The Drink of Silence

... as I gaze out over the suburban yardscape, teacup in hand, half-awake, choosing whether the newspaper or my journal will get my first half hour of waking attention.
Christina Baldwin, Life's Companion: Journal Writing as a Spiritual Quest
When I read a sentence like this I mentally throw in the towel and want to cry out of frustration. I envy the life that allows for early morning gazing and the freedom to choose my next activity rather than have it decided for me by whiny, hungry children and work schedules. I remember the days when I sat every morning with my journal in the silence of my rented room or amongst the morning bustle of a downtown coffee shop. Those days gone and I miss them so much I almost feel angry at my innocent children for stealing them from me.

That's a feeling I try not to give voice or credence to. A mother should never regret her choice to have children, and definitely not over a little morning writing time. But it's the principal of it; it's not just my journal that I'm no longer allowed time with - it's me. My life as I knew it has been sucked into a vortex of laundry for four, preparing meals, and toy-resettlement... I spin wildly, the pieces of my life battering me from every side. When I finally step out of it for even a moment, I'm too dizzy to even know who or where I am (let alone where my journal may be).

*****

I began this blog entry a few months ago when school, daycare, and work schedules all conspired to make me go mad. It is hard for me now to even read those words. But I believe in writing down everything we feel even if it is painful to acknowledge - and the truth of one day may not be the truth of the next.
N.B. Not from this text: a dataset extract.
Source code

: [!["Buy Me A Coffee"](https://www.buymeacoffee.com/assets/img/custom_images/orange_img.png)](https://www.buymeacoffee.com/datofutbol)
I couldn't think of what to write tonight so I dug up this draft thinking it was a good one based on my hectic day. But I'm realizing I can't write these things in true honesty - not today. Maybe tomorrow I will feel the chaos taking over again, but tonight I am calm. I am calm because I got to have a day with me and I actually had the opportunity to, "choos[e] whether the newspaper or my journal [got] my first half hour..."

It did not begin well, however. The kids, who for the last week have been waking up after 9AM (a miracle? No, just too many late nights), decided 5:30 was a good time to jump (literally) into bed with Hubby and me. Although we needed to be out of the house at 7:30AM for the first day of camp, 5:30 was a just little too much lead time. Summer morning sun was blazing through the slightly askew curtains for the first time in days and it apparently shone giggle-juice on my children. As heart-warming as kiddy giggles are, being forced awake by it an hour earlier than desired was more than this mommy could take. So when the cozy covers were ripped off for a game of duvet spelunking, I have to admit I lost it. Ahem.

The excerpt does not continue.